■ Problem to solve
The lines you return must be all those in the data that hold the string "based".

■ Given data
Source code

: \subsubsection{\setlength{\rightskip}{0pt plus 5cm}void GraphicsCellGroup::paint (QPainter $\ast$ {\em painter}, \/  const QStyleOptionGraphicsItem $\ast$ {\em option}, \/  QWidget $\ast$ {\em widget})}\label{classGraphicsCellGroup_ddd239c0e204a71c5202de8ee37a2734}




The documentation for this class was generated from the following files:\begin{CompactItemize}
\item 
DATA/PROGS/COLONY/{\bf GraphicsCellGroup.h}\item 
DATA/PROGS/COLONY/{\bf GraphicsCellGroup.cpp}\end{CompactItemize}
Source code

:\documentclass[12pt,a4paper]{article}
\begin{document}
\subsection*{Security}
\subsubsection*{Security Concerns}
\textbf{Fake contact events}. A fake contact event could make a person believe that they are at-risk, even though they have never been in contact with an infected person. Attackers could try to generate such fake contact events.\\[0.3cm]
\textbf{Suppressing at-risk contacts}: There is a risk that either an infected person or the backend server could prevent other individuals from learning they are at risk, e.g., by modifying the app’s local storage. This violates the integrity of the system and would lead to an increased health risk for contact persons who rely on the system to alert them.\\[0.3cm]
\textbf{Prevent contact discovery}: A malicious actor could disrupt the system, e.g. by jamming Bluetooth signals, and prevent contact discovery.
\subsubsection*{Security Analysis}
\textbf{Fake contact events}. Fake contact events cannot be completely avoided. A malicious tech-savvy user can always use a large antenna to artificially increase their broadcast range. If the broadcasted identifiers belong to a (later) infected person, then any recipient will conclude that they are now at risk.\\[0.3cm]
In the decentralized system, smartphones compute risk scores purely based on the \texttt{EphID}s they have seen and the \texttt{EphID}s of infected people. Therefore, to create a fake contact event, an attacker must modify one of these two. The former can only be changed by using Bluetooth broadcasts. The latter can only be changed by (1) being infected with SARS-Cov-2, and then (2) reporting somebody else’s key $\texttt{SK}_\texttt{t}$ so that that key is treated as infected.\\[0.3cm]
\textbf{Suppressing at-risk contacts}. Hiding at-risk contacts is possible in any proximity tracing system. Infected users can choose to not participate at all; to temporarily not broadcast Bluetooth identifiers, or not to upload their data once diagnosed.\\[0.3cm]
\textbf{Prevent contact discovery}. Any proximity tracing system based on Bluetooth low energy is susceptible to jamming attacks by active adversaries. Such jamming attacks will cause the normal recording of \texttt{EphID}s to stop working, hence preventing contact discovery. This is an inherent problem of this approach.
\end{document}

■ Output below
In the decentralized system, smartphones compute risk scores purely based on the \texttt{EphID}s they have seen and the \texttt{EphID}s of infected people. Therefore, to create a fake contact event, an attacker must modify one of these two. The former can only be changed by using Bluetooth broadcasts. The latter can only be changed by (1) being infected with SARS-Cov-2, and then (2) reporting somebody else’s key $\texttt{SK}_\texttt{t}$ so that that key is treated as infected.\\[0.3cm]
\textbf{Prevent contact discovery}. Any proximity tracing system based on Bluetooth low energy is susceptible to jamming attacks by active adversaries. Such jamming attacks will cause the normal recording of \texttt{EphID}s to stop working, hence preventing contact discovery. This is an inherent problem of this approach.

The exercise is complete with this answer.